Exercise aim: Output the data that follows, keeping every line identical.

START Provided data

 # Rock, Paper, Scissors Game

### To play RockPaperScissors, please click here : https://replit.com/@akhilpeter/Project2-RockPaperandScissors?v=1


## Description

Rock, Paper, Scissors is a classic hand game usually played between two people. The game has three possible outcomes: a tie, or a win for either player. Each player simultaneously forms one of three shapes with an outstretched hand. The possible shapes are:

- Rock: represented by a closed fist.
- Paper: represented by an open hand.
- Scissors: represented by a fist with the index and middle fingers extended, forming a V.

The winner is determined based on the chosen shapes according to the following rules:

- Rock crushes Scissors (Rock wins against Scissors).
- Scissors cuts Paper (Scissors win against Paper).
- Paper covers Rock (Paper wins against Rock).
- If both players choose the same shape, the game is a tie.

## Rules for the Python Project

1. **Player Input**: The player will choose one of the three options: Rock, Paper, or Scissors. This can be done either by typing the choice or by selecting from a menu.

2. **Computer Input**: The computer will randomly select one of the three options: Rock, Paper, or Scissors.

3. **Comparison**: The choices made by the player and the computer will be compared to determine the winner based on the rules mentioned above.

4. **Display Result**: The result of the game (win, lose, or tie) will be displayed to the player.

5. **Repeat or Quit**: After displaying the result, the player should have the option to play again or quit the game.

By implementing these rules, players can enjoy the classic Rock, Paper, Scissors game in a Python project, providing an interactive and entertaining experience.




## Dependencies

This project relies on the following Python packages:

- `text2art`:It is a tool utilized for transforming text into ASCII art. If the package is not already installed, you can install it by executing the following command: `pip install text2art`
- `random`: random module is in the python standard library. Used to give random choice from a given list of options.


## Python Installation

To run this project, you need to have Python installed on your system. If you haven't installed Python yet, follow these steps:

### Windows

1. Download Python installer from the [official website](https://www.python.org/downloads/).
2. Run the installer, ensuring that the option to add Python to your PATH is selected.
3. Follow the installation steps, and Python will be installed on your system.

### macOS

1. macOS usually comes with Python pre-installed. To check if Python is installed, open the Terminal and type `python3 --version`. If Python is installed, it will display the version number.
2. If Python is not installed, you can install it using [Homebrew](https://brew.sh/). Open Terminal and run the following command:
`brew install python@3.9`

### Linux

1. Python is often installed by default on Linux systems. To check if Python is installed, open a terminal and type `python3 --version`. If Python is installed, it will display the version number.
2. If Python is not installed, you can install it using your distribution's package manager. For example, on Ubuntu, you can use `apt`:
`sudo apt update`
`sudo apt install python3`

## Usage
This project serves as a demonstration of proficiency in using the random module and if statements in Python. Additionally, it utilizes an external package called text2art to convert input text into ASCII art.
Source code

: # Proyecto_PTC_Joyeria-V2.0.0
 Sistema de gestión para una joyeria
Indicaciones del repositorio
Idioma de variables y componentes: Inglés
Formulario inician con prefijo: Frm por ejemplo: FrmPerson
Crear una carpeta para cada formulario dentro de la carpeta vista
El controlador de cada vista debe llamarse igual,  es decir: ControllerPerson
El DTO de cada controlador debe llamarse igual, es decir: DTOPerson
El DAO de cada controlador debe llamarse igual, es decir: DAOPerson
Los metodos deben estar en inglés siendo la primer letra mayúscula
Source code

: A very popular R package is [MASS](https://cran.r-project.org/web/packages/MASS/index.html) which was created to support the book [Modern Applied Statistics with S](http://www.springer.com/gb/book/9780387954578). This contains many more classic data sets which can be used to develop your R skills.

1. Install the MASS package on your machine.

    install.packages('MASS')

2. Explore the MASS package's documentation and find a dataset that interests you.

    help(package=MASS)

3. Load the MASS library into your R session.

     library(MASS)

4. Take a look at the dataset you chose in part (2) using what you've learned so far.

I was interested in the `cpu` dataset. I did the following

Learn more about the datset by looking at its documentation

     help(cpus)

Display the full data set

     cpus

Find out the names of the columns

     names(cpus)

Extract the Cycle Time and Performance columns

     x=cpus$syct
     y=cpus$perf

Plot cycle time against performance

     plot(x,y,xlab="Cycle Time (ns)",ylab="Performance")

END Provided data

Reply:
 # Rock, Paper, Scissors Game

### To play RockPaperScissors, please click here : https://replit.com/@akhilpeter/Project2-RockPaperandScissors?v=1


## Description

Rock, Paper, Scissors is a classic hand game usually played between two people. The game has three possible outcomes: a tie, or a win for either player. Each player simultaneously forms one of three shapes with an outstretched hand. The possible shapes are:

- Rock: represented by a closed fist.
- Paper: represented by an open hand.
- Scissors: represented by a fist with the index and middle fingers extended, forming a V.

The winner is determined based on the chosen shapes according to the following rules:

- Rock crushes Scissors (Rock wins against Scissors).
- Scissors cuts Paper (Scissors win against Paper).
- Paper covers Rock (Paper wins against Rock).
- If both players choose the same shape, the game is a tie.

## Rules for the Python Project

1. **Player Input**: The player will choose one of the three options: Rock, Paper, or Scissors. This can be done either by typing the choice or by selecting from a menu.

2. **Computer Input**: The computer will randomly select one of the three options: Rock, Paper, or Scissors.

3. **Comparison**: The choices made by the player and the computer will be compared to determine the winner based on the rules mentioned above.

4. **Display Result**: The result of the game (win, lose, or tie) will be displayed to the player.

5. **Repeat or Quit**: After displaying the result, the player should have the option to play again or quit the game.

By implementing these rules, players can enjoy the classic Rock, Paper, Scissors game in a Python project, providing an interactive and entertaining experience.




## Dependencies

This project relies on the following Python packages:

- `text2art`:It is a tool utilized for transforming text into ASCII art. If the package is not already installed, you can install it by executing the following command: `pip install text2art`
- `random`: random module is in the python standard library. Used to give random choice from a given list of options.


## Python Installation

To run this project, you need to have Python installed on your system. If you haven't installed Python yet, follow these steps:

### Windows

1. Download Python installer from the [official website](https://www.python.org/downloads/).
2. Run the installer, ensuring that the option to add Python to your PATH is selected.
3. Follow the installation steps, and Python will be installed on your system.

### macOS

1. macOS usually comes with Python pre-installed. To check if Python is installed, open the Terminal and type `python3 --version`. If Python is installed, it will display the version number.
2. If Python is not installed, you can install it using [Homebrew](https://brew.sh/). Open Terminal and run the following command:
`brew install python@3.9`

### Linux

1. Python is often installed by default on Linux systems. To check if Python is installed, open a terminal and type `python3 --version`. If Python is installed, it will display the version number.
2. If Python is not installed, you can install it using your distribution's package manager. For example, on Ubuntu, you can use `apt`:
`sudo apt update`
`sudo apt install python3`

## Usage
This project serves as a demonstration of proficiency in using the random module and if statements in Python. Additionally, it utilizes an external package called text2art to convert input text into ASCII art.
Source code

: # Proyecto_PTC_Joyeria-V2.0.0
 Sistema de gestión para una joyeria
Indicaciones del repositorio
Idioma de variables y componentes: Inglés
Formulario inician con prefijo: Frm por ejemplo: FrmPerson
Crear una carpeta para cada formulario dentro de la carpeta vista
El controlador de cada vista debe llamarse igual,  es decir: ControllerPerson
El DTO de cada controlador debe llamarse igual, es decir: DTOPerson
El DAO de cada controlador debe llamarse igual, es decir: DAOPerson
Los metodos deben estar en inglés siendo la primer letra mayúscula
Source code

: A very popular R package is [MASS](https://cran.r-project.org/web/packages/MASS/index.html) which was created to support the book [Modern Applied Statistics with S](http://www.springer.com/gb/book/9780387954578). This contains many more classic data sets which can be used to develop your R skills.

1. Install the MASS package on your machine.

    install.packages('MASS')

2. Explore the MASS package's documentation and find a dataset that interests you.

    help(package=MASS)

3. Load the MASS library into your R session.

     library(MASS)

4. Take a look at the dataset you chose in part (2) using what you've learned so far.

I was interested in the `cpu` dataset. I did the following

Learn more about the datset by looking at its documentation

     help(cpus)

Display the full data set

     cpus

Find out the names of the columns

     names(cpus)

Extract the Cycle Time and Performance columns

     x=cpus$syct
     y=cpus$perf

Plot cycle time against performance

     plot(x,y,xlab="Cycle Time (ns)",ylab="Performance")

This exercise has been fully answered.